Les fonctionnaires gabonais ont des troubles d’angoisse à l’approche de l’âge de la retraite. Ils craignent surtout le fait d’être traités comme une « racaille » atteinte de « démence sénile ». Selon la régionalisation linguistique du mot « retraité », le dictionnaire gabonais le définit désormais comme : « esclave affranchi et reconverti dans la mendicité » en guise de récompense pour le service rendu à la nation. Une injure du point de vue de la nouvelle loi.

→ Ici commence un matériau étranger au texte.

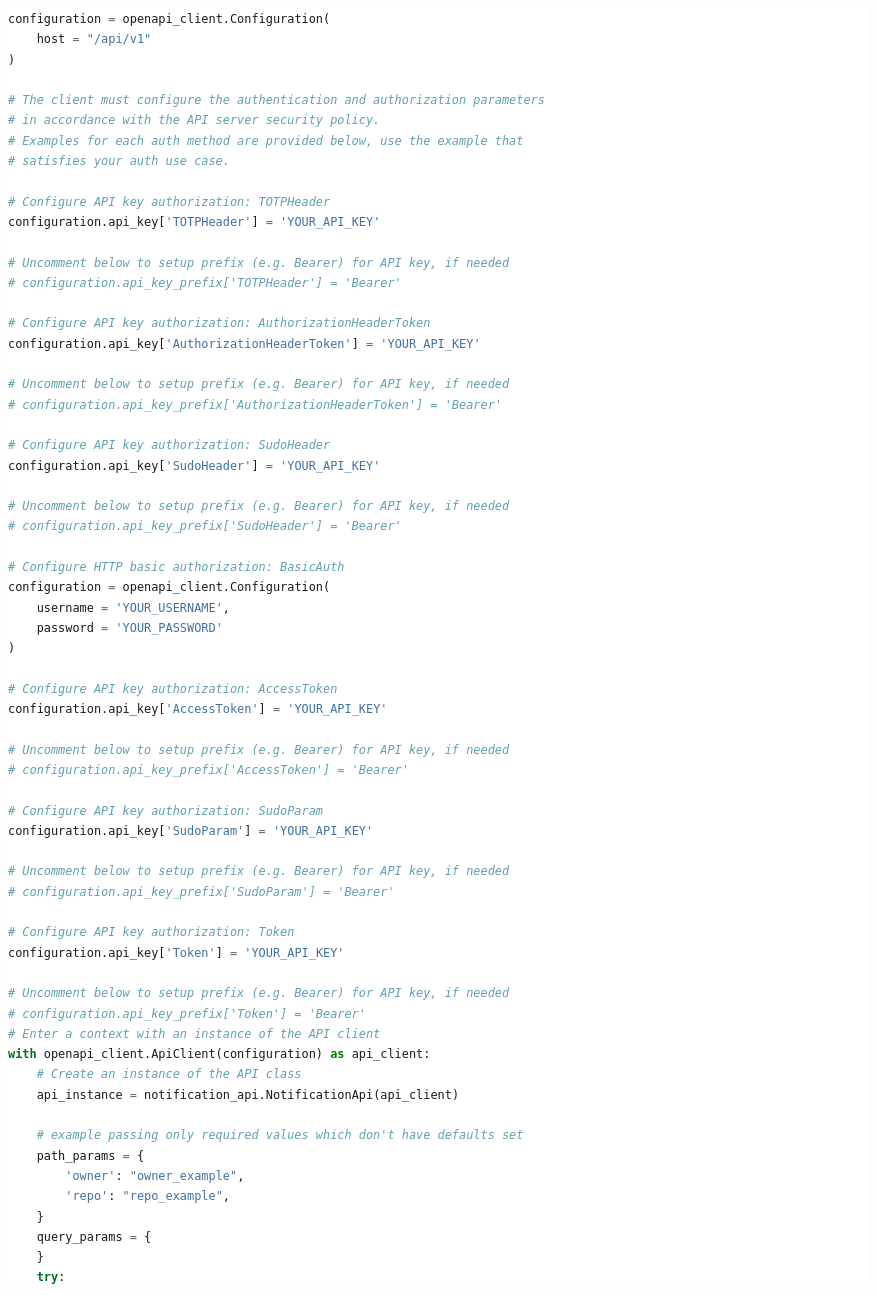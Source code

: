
 ```python
configuration = openapi_client.Configuration(
    host = "/api/v1"
)

# The client must configure the authentication and authorization parameters
# in accordance with the API server security policy.
# Examples for each auth method are provided below, use the example that
# satisfies your auth use case.

# Configure API key authorization: TOTPHeader
configuration.api_key['TOTPHeader'] = 'YOUR_API_KEY'

# Uncomment below to setup prefix (e.g. Bearer) for API key, if needed
# configuration.api_key_prefix['TOTPHeader'] = 'Bearer'

# Configure API key authorization: AuthorizationHeaderToken
configuration.api_key['AuthorizationHeaderToken'] = 'YOUR_API_KEY'

# Uncomment below to setup prefix (e.g. Bearer) for API key, if needed
# configuration.api_key_prefix['AuthorizationHeaderToken'] = 'Bearer'

# Configure API key authorization: SudoHeader
configuration.api_key['SudoHeader'] = 'YOUR_API_KEY'

# Uncomment below to setup prefix (e.g. Bearer) for API key, if needed
# configuration.api_key_prefix['SudoHeader'] = 'Bearer'

# Configure HTTP basic authorization: BasicAuth
configuration = openapi_client.Configuration(
    username = 'YOUR_USERNAME',
    password = 'YOUR_PASSWORD'
)

# Configure API key authorization: AccessToken
configuration.api_key['AccessToken'] = 'YOUR_API_KEY'

# Uncomment below to setup prefix (e.g. Bearer) for API key, if needed
# configuration.api_key_prefix['AccessToken'] = 'Bearer'

# Configure API key authorization: SudoParam
configuration.api_key['SudoParam'] = 'YOUR_API_KEY'

# Uncomment below to setup prefix (e.g. Bearer) for API key, if needed
# configuration.api_key_prefix['SudoParam'] = 'Bearer'

# Configure API key authorization: Token
configuration.api_key['Token'] = 'YOUR_API_KEY'

# Uncomment below to setup prefix (e.g. Bearer) for API key, if needed
# configuration.api_key_prefix['Token'] = 'Bearer'
# Enter a context with an instance of the API client
with openapi_client.ApiClient(configuration) as api_client:
    # Create an instance of the API class
    api_instance = notification_api.NotificationApi(api_client)

    # example passing only required values which don't have defaults set
    path_params = {
        'owner': "owner_example",
        'repo': "repo_example",
    }
    query_params = {
    }
    try:
```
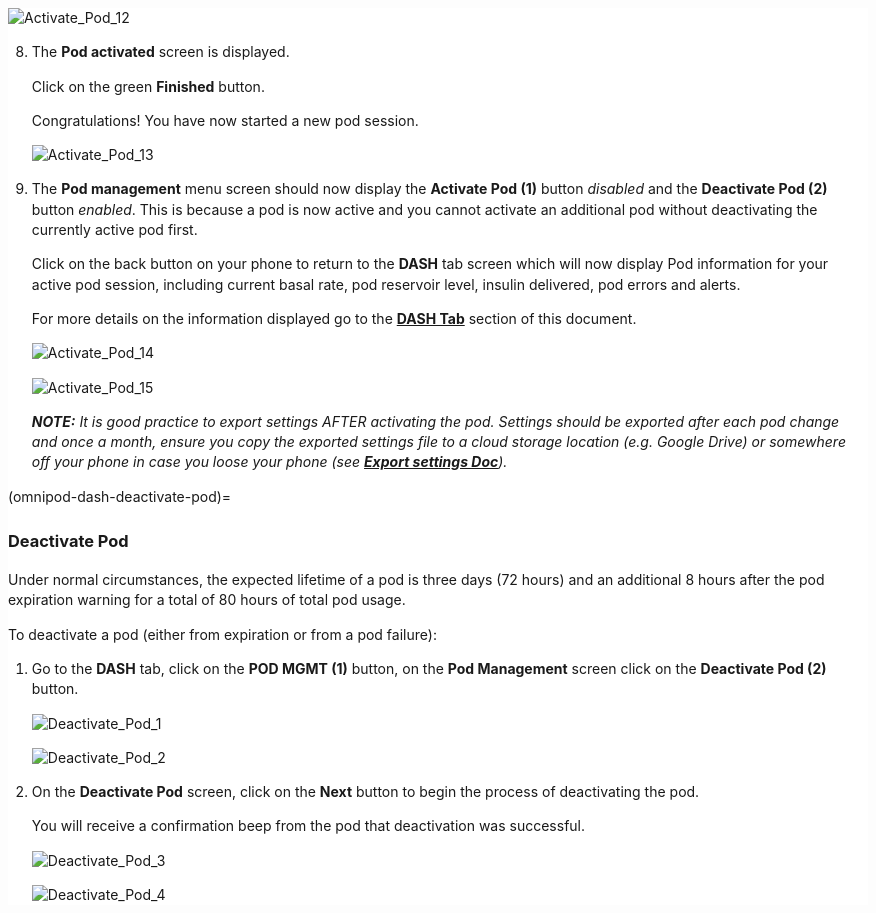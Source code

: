    ![Activate_Pod_12](../images/DASH_images/Activate_Pod/Activate_Pod_12.jpg)

8. The **Pod activated** screen is displayed.  

   Click on the green **Finished** button. 
   
   Congratulations! You have now started a new pod session.

   ![Activate_Pod_13](../images/DASH_images/Activate_Pod/Activate_Pod_13.jpg)

9. The **Pod management** menu screen should now display the **Activate Pod (1)** button *disabled* and the **Deactivate Pod (2)** button *enabled*. This is because a pod is now active and you cannot activate an additional pod without deactivating the currently active pod first.

    Click on the back button on your phone to return to the **DASH** tab screen which will now display Pod information for your active pod session, including current basal rate, pod reservoir level, insulin delivered, pod errors and alerts.

    For more details on the information displayed go to the [**DASH Tab**](#omnipod-dash-tab) section of this document.

   ![Activate_Pod_14](../images/DASH_images/Activate_Pod/Activate_Pod_14.png)
   
   ![Activate_Pod_15](../images/DASH_images/Activate_Pod/Activate_Pod_15.jpg)

   ***NOTE:** It is good practice to export settings AFTER activating the pod. Settings should be exported after each pod change and once a month, ensure you copy the exported settings file to a cloud storage location (e.g. Google Drive) or somewhere off your phone in case you loose your phone (see [**Export settings Doc**](../Maintenance/ExportImportSettings.md)).*


(omnipod-dash-deactivate-pod)=

### Deactivate Pod

Under normal circumstances, the expected lifetime of a pod is three days (72 hours) and an additional 8 hours after the pod expiration warning for a total of 80 hours of total pod usage.

To deactivate a pod (either from expiration or from a pod failure):

1. Go to the **DASH** tab, click on the **POD MGMT (1)** button, on the **Pod Management** screen click on the **Deactivate Pod (2)** button.  
  
   ![Deactivate_Pod_1](../images/DASH_images/Deactivate_Pod/Deactivate_Pod_1.jpg)  
   
   ![Deactivate_Pod_2](../images/DASH_images/Deactivate_Pod/Deactivate_Pod_2.png)

2. On the **Deactivate Pod** screen, click on the **Next** button to begin the process of deactivating the pod.  
   
   You will receive a confirmation beep from the pod that deactivation was successful.  

   ![Deactivate_Pod_3](../images/DASH_images/Deactivate_Pod/Deactivate_Pod_3.jpg) 
   
   ![Deactivate_Pod_4](../images/DASH_images/Deactivate_Pod/Deactivate_Pod_4.jpg)
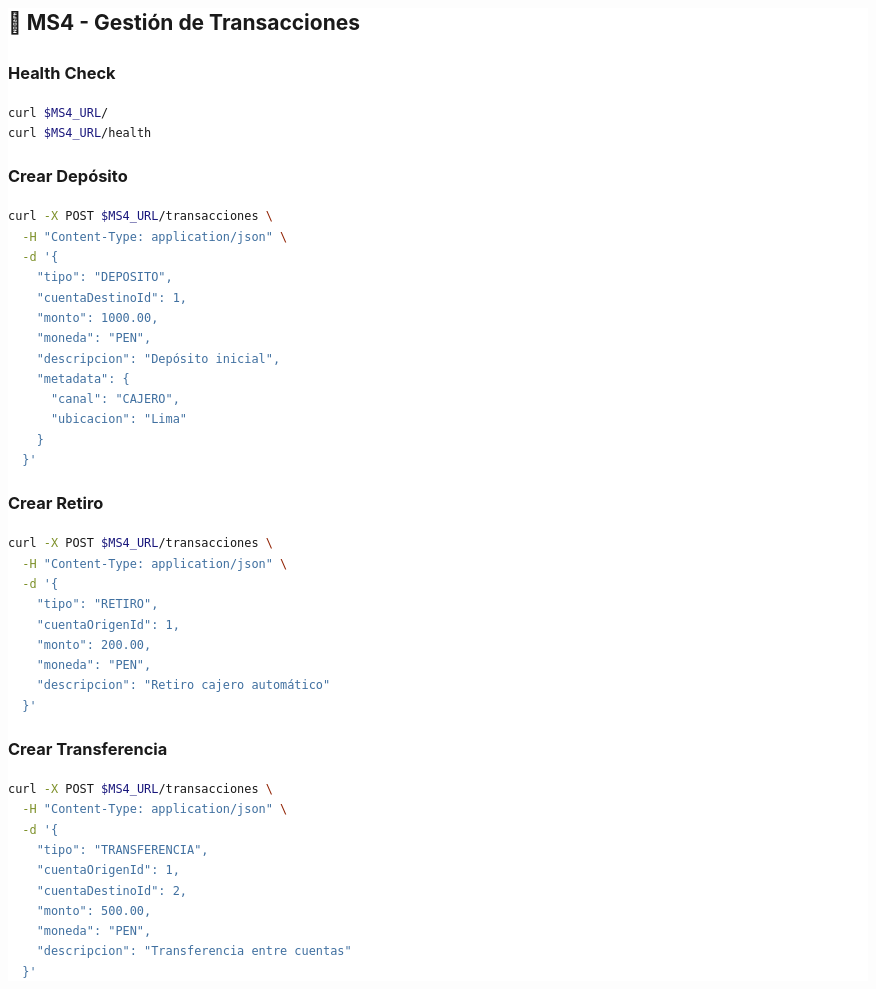 
## 🔹 MS4 - Gestión de Transacciones

### Health Check
```bash
curl $MS4_URL/
curl $MS4_URL/health
```

### Crear Depósito
```bash
curl -X POST $MS4_URL/transacciones \
  -H "Content-Type: application/json" \
  -d '{
    "tipo": "DEPOSITO",
    "cuentaDestinoId": 1,
    "monto": 1000.00,
    "moneda": "PEN",
    "descripcion": "Depósito inicial",
    "metadata": {
      "canal": "CAJERO",
      "ubicacion": "Lima"
    }
  }'
```

### Crear Retiro
```bash
curl -X POST $MS4_URL/transacciones \
  -H "Content-Type: application/json" \
  -d '{
    "tipo": "RETIRO",
    "cuentaOrigenId": 1,
    "monto": 200.00,
    "moneda": "PEN",
    "descripcion": "Retiro cajero automático"
  }'
```

### Crear Transferencia
```bash
curl -X POST $MS4_URL/transacciones \
  -H "Content-Type: application/json" \
  -d '{
    "tipo": "TRANSFERENCIA",
    "cuentaOrigenId": 1,
    "cuentaDestinoId": 2,
    "monto": 500.00,
    "moneda": "PEN",
    "descripcion": "Transferencia entre cuentas"
  }'
```
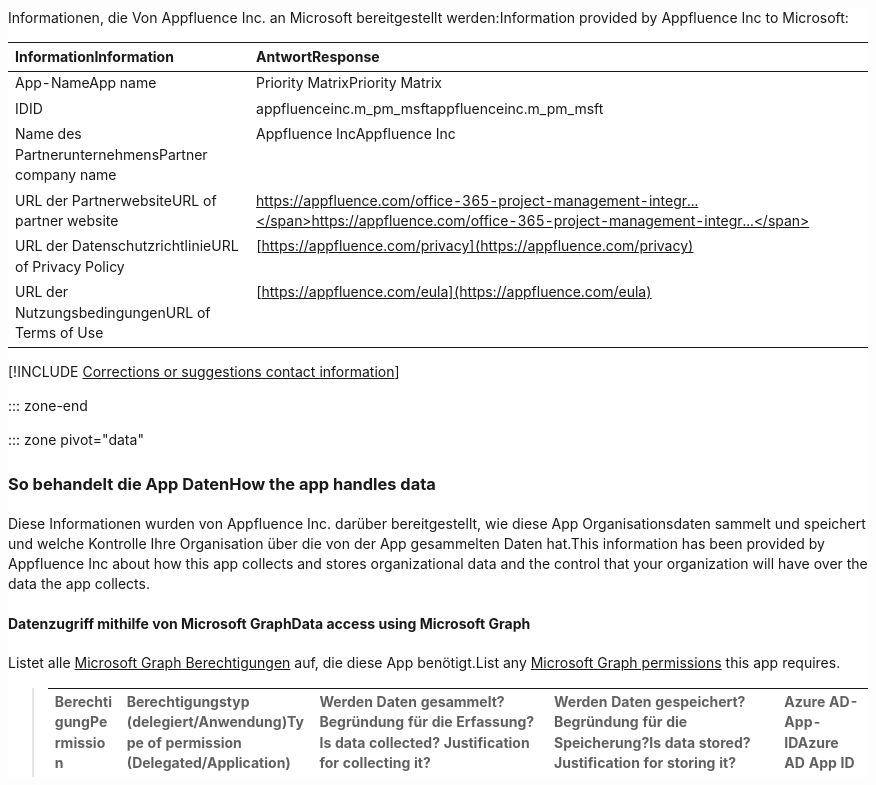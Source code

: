 <span data-ttu-id="758b4-107">Informationen, die Von Appfluence Inc. an Microsoft bereitgestellt werden:</span><span class="sxs-lookup"><span data-stu-id="758b4-107">Information provided by Appfluence Inc to Microsoft:</span></span>

| <span data-ttu-id="758b4-108">**Information**</span><span class="sxs-lookup"><span data-stu-id="758b4-108">**Information**</span></span> | <span data-ttu-id="758b4-109">**Antwort**</span><span class="sxs-lookup"><span data-stu-id="758b4-109">**Response**</span></span> |
|:----------------|:-------------|
| <span data-ttu-id="758b4-110">App-Name</span><span class="sxs-lookup"><span data-stu-id="758b4-110">App name</span></span> | <span data-ttu-id="758b4-111">Priority Matrix</span><span class="sxs-lookup"><span data-stu-id="758b4-111">Priority Matrix</span></span> |
| <span data-ttu-id="758b4-112">ID</span><span class="sxs-lookup"><span data-stu-id="758b4-112">ID</span></span> | <span data-ttu-id="758b4-113">appfluenceinc.m_pm_msft</span><span class="sxs-lookup"><span data-stu-id="758b4-113">appfluenceinc.m_pm_msft</span></span> |
| <span data-ttu-id="758b4-114">Name des Partnerunternehmens</span><span class="sxs-lookup"><span data-stu-id="758b4-114">Partner company name</span></span> | <span data-ttu-id="758b4-115">Appfluence Inc</span><span class="sxs-lookup"><span data-stu-id="758b4-115">Appfluence Inc</span></span> |
| <span data-ttu-id="758b4-116">URL der Partnerwebsite</span><span class="sxs-lookup"><span data-stu-id="758b4-116">URL of partner website</span></span> | [<span data-ttu-id="758b4-117"> https://appfluence.com/office-365-project-management-integr...</span><span class="sxs-lookup"><span data-stu-id="758b4-117">https://appfluence.com/office-365-project-management-integr...</span></span>](https://appfluence.com/office-365-project-management-integration/) |
| <span data-ttu-id="758b4-118">URL der Datenschutzrichtlinie</span><span class="sxs-lookup"><span data-stu-id="758b4-118">URL of Privacy Policy</span></span> | [https://appfluence.com/privacy](https://appfluence.com/privacy) |
| <span data-ttu-id="758b4-119">URL der Nutzungsbedingungen</span><span class="sxs-lookup"><span data-stu-id="758b4-119">URL of Terms of Use</span></span> | [https://appfluence.com/eula](https://appfluence.com/eula) |

 [!INCLUDE [Corrections or suggestions contact information](../includes/corrections-or-suggestions.md)]

::: zone-end

::: zone pivot="data"

### <a name="how-the-app-handles-data"></a><span data-ttu-id="758b4-120">So behandelt die App Daten</span><span class="sxs-lookup"><span data-stu-id="758b4-120">How the app handles data</span></span>

<span data-ttu-id="758b4-121">Diese Informationen wurden von Appfluence Inc. darüber bereitgestellt, wie diese App Organisationsdaten sammelt und speichert und welche Kontrolle Ihre Organisation über die von der App gesammelten Daten hat.</span><span class="sxs-lookup"><span data-stu-id="758b4-121">This information has been provided by Appfluence Inc about how this app collects and stores organizational data and the control that your organization will have over the data the app collects.</span></span>

#### <a name="data-access-using-microsoft-graph"></a><span data-ttu-id="758b4-122">Datenzugriff mithilfe von Microsoft Graph</span><span class="sxs-lookup"><span data-stu-id="758b4-122">Data access using Microsoft Graph</span></span>

<span data-ttu-id="758b4-123">Listet alle [Microsoft Graph Berechtigungen](https://docs.microsoft.com/graph/permissions-reference) auf, die diese App benötigt.</span><span class="sxs-lookup"><span data-stu-id="758b4-123">List any [Microsoft Graph permissions](https://docs.microsoft.com/graph/permissions-reference) this app requires.</span></span>

>| <span data-ttu-id="758b4-124">**Berechtigung**</span><span class="sxs-lookup"><span data-stu-id="758b4-124">**Permission**</span></span>  | <span data-ttu-id="758b4-125">**Berechtigungstyp (delegiert/Anwendung)**</span><span class="sxs-lookup"><span data-stu-id="758b4-125">**Type of permission (Delegated/Application)**</span></span> | <span data-ttu-id="758b4-126">**Werden Daten gesammelt? Begründung für die Erfassung?**</span><span class="sxs-lookup"><span data-stu-id="758b4-126">**Is data collected? Justification for collecting it?**</span></span> | <span data-ttu-id="758b4-127">**Werden Daten gespeichert? Begründung für die Speicherung?**</span><span class="sxs-lookup"><span data-stu-id="758b4-127">**Is data stored? Justification for storing it?**</span></span> | <span data-ttu-id="758b4-128">**Azure AD-App-ID**</span><span class="sxs-lookup"><span data-stu-id="758b4-128">**Azure AD App ID**</span></span> |
>|:----------------|:--------------------|:---------------------------------------------------|:--------------------------|:--------------------------|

Les travailleurs en service ont même perdu leur fâcheuse habitude de narguer les chômeurs parce qu’ils savent tous qu’ils finiront un jour « retraité », retiré de monde professionnel et certainement de la société. Au Gabon, c’est deux fois pire que toutes les formes de chômage. Un chômeur est une personne diplômée ou qualifiée en âge de travailler et qui est à la recherche d’opportunités professionnelles alors qu’un retraité est une « ressource humaine surexploitée par son employeur et rejetée après épuisement de sa force de travail tel un déchet toxique pour polluer la société ». Tout son jus a été pressé pendant ses années de service sans grande grande reconnaissance en contrepartie.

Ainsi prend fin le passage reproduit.